Excerpted data
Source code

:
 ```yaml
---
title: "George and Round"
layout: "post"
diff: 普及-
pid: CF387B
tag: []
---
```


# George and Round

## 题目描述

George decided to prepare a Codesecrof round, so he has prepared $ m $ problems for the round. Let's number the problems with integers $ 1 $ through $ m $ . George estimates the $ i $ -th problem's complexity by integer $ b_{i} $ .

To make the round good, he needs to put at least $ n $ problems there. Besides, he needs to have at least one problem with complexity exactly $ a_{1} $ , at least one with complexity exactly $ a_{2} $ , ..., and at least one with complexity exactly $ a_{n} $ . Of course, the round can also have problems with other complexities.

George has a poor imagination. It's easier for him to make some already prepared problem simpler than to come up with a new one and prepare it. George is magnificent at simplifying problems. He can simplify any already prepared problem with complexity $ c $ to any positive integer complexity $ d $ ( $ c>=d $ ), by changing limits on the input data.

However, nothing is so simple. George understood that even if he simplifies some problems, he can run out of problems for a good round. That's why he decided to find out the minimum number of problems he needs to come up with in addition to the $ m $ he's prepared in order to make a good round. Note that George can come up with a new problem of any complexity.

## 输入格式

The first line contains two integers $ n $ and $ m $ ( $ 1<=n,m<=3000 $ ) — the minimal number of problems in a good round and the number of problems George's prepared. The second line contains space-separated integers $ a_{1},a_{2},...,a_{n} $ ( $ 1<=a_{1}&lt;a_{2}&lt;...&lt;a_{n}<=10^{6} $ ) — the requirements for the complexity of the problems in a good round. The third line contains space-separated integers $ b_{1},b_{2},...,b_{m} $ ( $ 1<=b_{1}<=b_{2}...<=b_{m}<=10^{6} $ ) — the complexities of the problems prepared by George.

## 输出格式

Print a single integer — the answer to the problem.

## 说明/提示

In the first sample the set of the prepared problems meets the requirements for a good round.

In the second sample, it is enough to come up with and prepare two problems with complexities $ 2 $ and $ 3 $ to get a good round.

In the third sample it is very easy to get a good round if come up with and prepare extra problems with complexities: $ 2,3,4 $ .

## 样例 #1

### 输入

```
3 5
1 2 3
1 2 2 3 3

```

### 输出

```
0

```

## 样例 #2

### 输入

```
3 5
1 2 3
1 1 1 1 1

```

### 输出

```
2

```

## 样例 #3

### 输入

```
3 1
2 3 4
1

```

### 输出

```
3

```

Exercise description
Exactly as written, reproduce the lines of the data above from the first line through the line where "To make the" appears.

Task output
Source code

:
 ```yaml
---
title: "George and Round"
layout: "post"
diff: 普及-
pid: CF387B
tag: []
---
```


# George and Round

## 题目描述

George decided to prepare a Codesecrof round, so he has prepared $ m $ problems for the round. Let's number the problems with integers $ 1 $ through $ m $ . George estimates the $ i $ -th problem's complexity by integer $ b_{i} $ .

To make the round good, he needs to put at least $ n $ problems there. Besides, he needs to have at least one problem with complexity exactly $ a_{1} $ , at least one with complexity exactly $ a_{2} $ , ..., and at least one with complexity exactly $ a_{n} $ . Of course, the round can also have problems with other complexities.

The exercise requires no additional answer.